What this task involves: Below are the records; restate all of them word for word.

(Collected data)
···
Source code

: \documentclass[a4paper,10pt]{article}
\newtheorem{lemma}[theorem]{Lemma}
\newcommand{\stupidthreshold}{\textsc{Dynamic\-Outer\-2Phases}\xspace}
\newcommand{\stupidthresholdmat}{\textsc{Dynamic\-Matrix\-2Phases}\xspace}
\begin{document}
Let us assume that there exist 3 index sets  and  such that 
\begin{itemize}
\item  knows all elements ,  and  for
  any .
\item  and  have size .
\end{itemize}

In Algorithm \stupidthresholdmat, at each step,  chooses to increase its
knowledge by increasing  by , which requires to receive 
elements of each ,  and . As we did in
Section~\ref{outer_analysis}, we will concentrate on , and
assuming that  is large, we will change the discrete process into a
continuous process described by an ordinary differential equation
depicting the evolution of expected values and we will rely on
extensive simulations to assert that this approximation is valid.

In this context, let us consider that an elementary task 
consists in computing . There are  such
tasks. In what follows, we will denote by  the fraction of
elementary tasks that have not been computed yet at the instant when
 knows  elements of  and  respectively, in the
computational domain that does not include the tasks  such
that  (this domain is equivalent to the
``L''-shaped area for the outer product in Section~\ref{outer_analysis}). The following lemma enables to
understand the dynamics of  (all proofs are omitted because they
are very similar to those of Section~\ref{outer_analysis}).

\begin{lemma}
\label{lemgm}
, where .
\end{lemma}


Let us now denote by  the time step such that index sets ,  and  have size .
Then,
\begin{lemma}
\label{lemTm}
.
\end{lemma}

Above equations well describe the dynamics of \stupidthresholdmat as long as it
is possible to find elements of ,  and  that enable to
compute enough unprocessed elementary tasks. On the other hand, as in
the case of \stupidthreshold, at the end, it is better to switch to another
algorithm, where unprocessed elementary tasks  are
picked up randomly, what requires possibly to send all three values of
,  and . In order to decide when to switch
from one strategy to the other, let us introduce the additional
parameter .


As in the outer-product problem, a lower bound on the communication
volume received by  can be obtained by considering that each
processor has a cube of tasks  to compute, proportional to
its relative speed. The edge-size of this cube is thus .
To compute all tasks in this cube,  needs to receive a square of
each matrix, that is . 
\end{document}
···
Reply:
Source code

: \documentclass[a4paper,10pt]{article}
\newtheorem{lemma}[theorem]{Lemma}
\newcommand{\stupidthreshold}{\textsc{Dynamic\-Outer\-2Phases}\xspace}
\newcommand{\stupidthresholdmat}{\textsc{Dynamic\-Matrix\-2Phases}\xspace}
\begin{document}
Let us assume that there exist 3 index sets  and  such that 
\begin{itemize}
\item  knows all elements ,  and  for
  any .
\item  and  have size .
\end{itemize}

In Algorithm \stupidthresholdmat, at each step,  chooses to increase its
knowledge by increasing  by , which requires to receive 
elements of each ,  and . As we did in
Section~\ref{outer_analysis}, we will concentrate on , and
assuming that  is large, we will change the discrete process into a
continuous process described by an ordinary differential equation
depicting the evolution of expected values and we will rely on
extensive simulations to assert that this approximation is valid.

In this context, let us consider that an elementary task 
consists in computing . There are  such
tasks. In what follows, we will denote by  the fraction of
elementary tasks that have not been computed yet at the instant when
 knows  elements of  and  respectively, in the
computational domain that does not include the tasks  such
that  (this domain is equivalent to the
``L''-shaped area for the outer product in Section~\ref{outer_analysis}). The following lemma enables to
understand the dynamics of  (all proofs are omitted because they
are very similar to those of Section~\ref{outer_analysis}).

\begin{lemma}
\label{lemgm}
, where .
\end{lemma}


Let us now denote by  the time step such that index sets ,  and  have size .
Then,
\begin{lemma}
\label{lemTm}
.
\end{lemma}

Above equations well describe the dynamics of \stupidthresholdmat as long as it
is possible to find elements of ,  and  that enable to
compute enough unprocessed elementary tasks. On the other hand, as in
the case of \stupidthreshold, at the end, it is better to switch to another
algorithm, where unprocessed elementary tasks  are
picked up randomly, what requires possibly to send all three values of
,  and . In order to decide when to switch
from one strategy to the other, let us introduce the additional
parameter .


As in the outer-product problem, a lower bound on the communication
volume received by  can be obtained by considering that each
processor has a cube of tasks  to compute, proportional to
its relative speed. The edge-size of this cube is thus .
To compute all tasks in this cube,  needs to receive a square of
each matrix, that is . 
\end{document}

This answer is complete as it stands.